Written by David Everette
Plastic would have to be an ever increasing bane in my existence. It’s not the bits blowing around the street or the bags floating in the waterways. It’s not even the impending Summer that brings with it the sharp edges of a Zooper Dooper ready to slice the corners of my mouth.
Individually each of these is enough to cause weeping and gnashing of teeth, let alone the compounded damage of them as a collective. Rather, the true, albeit selfish bane of plastic is in its role in reminding me of my ever deteriorating physical condition.
Can you remember that feeling of unrestrained joy when you were a child and got a new toy, ripping that bag open to release the treasure inside ready for instantaneous play?
What about as a teen when, with a deft flick of the wrist, you would tear open a bag of snakes to grab the first red one before any of your friends could?
Or a few years later sticking your finger through the plastic wrapping of a six pack of West Coast Coolers to carry it out of the bottle shop?

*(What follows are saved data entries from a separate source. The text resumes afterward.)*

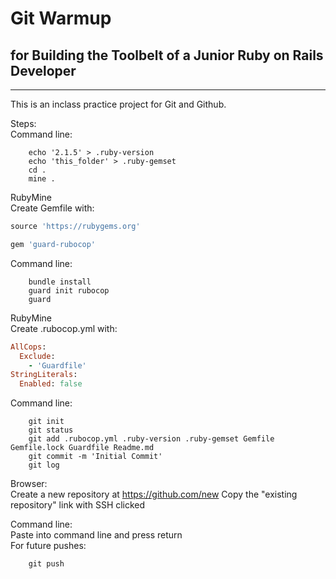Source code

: # Git Warmup
## for Building the Toolbelt of a Junior Ruby on Rails Developer
------

This is an inclass practice project for Git and Github.

Steps:  
Command line:

```
    echo '2.1.5' > .ruby-version
    echo 'this_folder' > .ruby-gemset
    cd .
    mine .
```

RubyMine  
Create Gemfile with:

```ruby
source 'https://rubygems.org'

gem 'guard-rubocop'
```

Command line:

```
    bundle install
    guard init rubocop
    guard
```

RubyMine  
Create .rubocop.yml with:

```ruby
AllCops:
  Exclude:
    - 'Guardfile'
StringLiterals:
  Enabled: false
```

Command line:

```
    git init
    git status
    git add .rubocop.yml .ruby-version .ruby-gemset Gemfile Gemfile.lock Guardfile Readme.md
    git commit -m 'Initial Commit'
    git log
```

Browser:  
Create a new repository at https://github.com/new
Copy the "existing repository" link with SSH clicked

Command line:  
Paste into command line and press return  
For future pushes:  

```
    git push
```

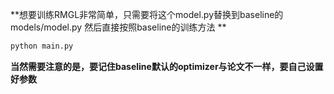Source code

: **想要训练RMGL非常简单，只需要将这个model.py替换到baseline的models/model.py  然后直接按照baseline的训练方法  **

``` python
python main.py
```
**当然需要注意的是，要记住baseline默认的optimizer与论文不一样，要自己设置好参数**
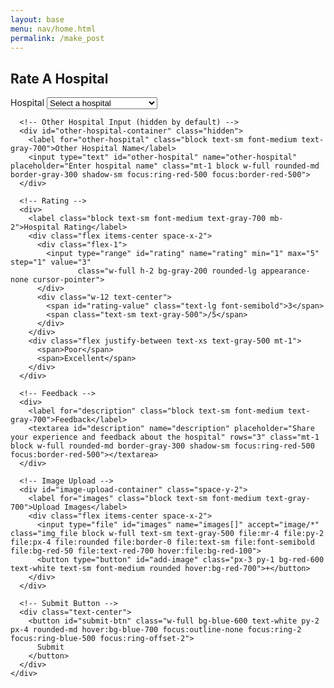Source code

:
 ```yaml
---
layout: base
menu: nav/home.html
permalink: /make_post
---
```


<div class="flex items-center justify-center min-h-screen bg-gray-100">
  <div class="bg-white p-6 rounded-lg shadow-lg w-full max-w-md">
    <h2 class="text-2xl font-bold mb-4 text-center">Rate A Hospital</h2>
    <div class="space-y-4">
      <!-- Hospital Selection -->
      <div>
        <label for="hospital" class="block text-sm font-medium text-gray-700">Hospital</label>
        <select id="hospital" name="hospital" class="mt-1 block w-full rounded-md border-gray-300 shadow-sm focus:ring-red-500 focus:border-red-500">
          <option value="">Select a hospital</option>
          <option value="palomar">Palomar Medical Center</option>
          <option value="scripps">Scripps Memorial Hospital</option>
          <option value="sharp">Sharp Memorial Hospital</option>
          <option value="ucsd">UCSD Medical Center</option>
          <option value="other">Other</option>
        </select>
      </div>

      <!-- Other Hospital Input (hidden by default) -->
      <div id="other-hospital-container" class="hidden">
        <label for="other-hospital" class="block text-sm font-medium text-gray-700">Other Hospital Name</label>
        <input type="text" id="other-hospital" name="other-hospital" placeholder="Enter hospital name" class="mt-1 block w-full rounded-md border-gray-300 shadow-sm focus:ring-red-500 focus:border-red-500">
      </div>

      <!-- Rating -->
      <div>
        <label class="block text-sm font-medium text-gray-700 mb-2">Hospital Rating</label>
        <div class="flex items-center space-x-2">
          <div class="flex-1">
            <input type="range" id="rating" name="rating" min="1" max="5" step="1" value="3" 
                   class="w-full h-2 bg-gray-200 rounded-lg appearance-none cursor-pointer">
          </div>
          <div class="w-12 text-center">
            <span id="rating-value" class="text-lg font-semibold">3</span>
            <span class="text-sm text-gray-500">/5</span>
          </div>
        </div>
        <div class="flex justify-between text-xs text-gray-500 mt-1">
          <span>Poor</span>
          <span>Excellent</span>
        </div>
      </div>

      <!-- Feedback -->
      <div>
        <label for="description" class="block text-sm font-medium text-gray-700">Feedback</label>
        <textarea id="description" name="description" placeholder="Share your experience and feedback about the hospital" rows="3" class="mt-1 block w-full rounded-md border-gray-300 shadow-sm focus:ring-red-500 focus:border-red-500"></textarea>
      </div>

      <!-- Image Upload -->
      <div id="image-upload-container" class="space-y-2">
        <label for="images" class="block text-sm font-medium text-gray-700">Upload Images</label>
        <div class="flex items-center space-x-2">
          <input type="file" id="images" name="images[]" accept="image/*" class="img_file block w-full text-sm text-gray-500 file:mr-4 file:py-2 file:px-4 file:rounded file:border-0 file:text-sm file:font-semibold file:bg-red-50 file:text-red-700 hover:file:bg-red-100">
          <button type="button" id="add-image" class="px-3 py-1 bg-red-600 text-white text-sm font-medium rounded hover:bg-red-700">+</button>
        </div>
      </div>

      <!-- Submit Button -->
      <div class="text-center">
        <button id="submit-btn" class="w-full bg-blue-600 text-white py-2 px-4 rounded-md hover:bg-blue-700 focus:outline-none focus:ring-2 focus:ring-blue-500 focus:ring-offset-2">
          Submit
        </button>
      </div>
    </div>
  </div>
</div>

<script type="module">
  import { convertToBase64, createPost } from "{{site.baseurl}}/assets/js/api/posts.js";

  const imgContainer = document.getElementById('image-upload-container');
  const addImageButton = document.getElementById('add-image');
  const submitButton = document.getElementById('submit-btn');
  const hospitalSelect = document.getElementById('hospital');
  const otherHospitalContainer = document.getElementById('other-hospital-container');
  const ratingInput = document.getElementById('rating');
  const ratingValue = document.getElementById('rating-value');

  // Handle hospital selection
  hospitalSelect.addEventListener('change', () => {
    if (hospitalSelect.value === 'other') {
      otherHospitalContainer.classList.remove('hidden');
    } else {
      otherHospitalContainer.classList.add('hidden');
    }
  });

  // Handle rating display
  ratingInput.addEventListener('input', () => {
    ratingValue.textContent = ratingInput.value;
  });

  addImageButton.addEventListener('click', () => {
    const newInput = document.createElement('div');
    newInput.classList.add('flex', 'items-center', 'space-x-2');
    newInput.innerHTML = `
      <input type="file" name="images[]" accept="image/*" class="img_file block w-full text-sm text-gray-500 file:mr-4 file:py-2 file:px-4 file:rounded file:border-0 file:text-sm file:font-semibold file:bg-red-50 file:text-red-700 hover:file:bg-blue-100">
      <button type="button" class="remove-image px-3 py-1 bg-red-600 text-white text-sm font-medium rounded hover:bg-red-700">-</button>
    `;
    imgContainer.appendChild(newInput);

    // Add event listener to remove button
    newInput.querySelector('.remove-image').addEventListener('click', () => {
      imgContainer.removeChild(newInput);
    });
  });

  async function submit() {
    const imageDivs = document.getElementsByClassName('img_file')
    const imageBase64Table = []
    for (let i = 0; i < imageDivs.length; i++) {
      if (imageDivs[i].files.length == 0) {
        return
      }
      const img = await convertToBase64(imageDivs[i].files[0])
      imageBase64Table.push({
        "name": ""+i,
        "base64": img
      })
    }

    // Get hospital name
    let hospitalName = hospitalSelect.value;
    if (hospitalName === 'other') {
      hospitalName = document.getElementById('other-hospital').value;
    }

    // Validate hospital name
    if (!hospitalName) {
      alert('Please select or enter a hospital name');
      return;
    }

    const created = await createPost({
      title: hospitalName,
      description: document.getElementById('description').value,
      hospital: hospitalName,
      rating: parseInt(ratingInput.value),
      image_base64_table: imageBase64Table
    })

    if (created) {
      window.location.href = '{{site.baseurl}}/allPosts'
    } else {
      console.log("ERROR WHEN MAKING POST")
    }
  }

  submitButton.addEventListener('click', submit)
</script>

Yes, I admit that I really did drink West Coast Coolers for a time, as my appreciation for the taste of beer didn’t develop until late into my 20’s. Now though a rich dark ale or hoppy IPA is where it is at. But I digress and should carry on with my lamentations on plastic.
Now days the sight of something sealed in plastic or contained in a plastic bag, without the ‘easy tear’ bit on the edge, gets me twitching and reaching for the nearest knife or pair of scissors.
Let me make it clear though, that hard moulded clear plastic with the heat sealed edges that so many items come in now doesn’t count. That stuff would have Sampson weeping on Delilah’s shoulder if she hadn’t already pulled out a blade and slit the packet of hair ties open in an attempt to stop the embarrassing spectacle going on before her.
Some people measure advancing age through the creaking of their bones, the depth of lines upon their face, or the increasing frequency in which you are targeted with the offer a free 5-minute hearing check when you wander through Stocklands.
For me though, plastic is my measure of advancing age. The less frequently or the greater difficulty with which I can tear open a sealed plastic bag with my bare hands, the more I am reminded that my youth is now behind me.
Perhaps it’s a Karmic balance thing, intended to keep my ego in check whenever someone tells me I don’t look my age. But given mother nature doesn’t give a damn about it then it’s probably just coincidental and a demonstration of my need to exercise.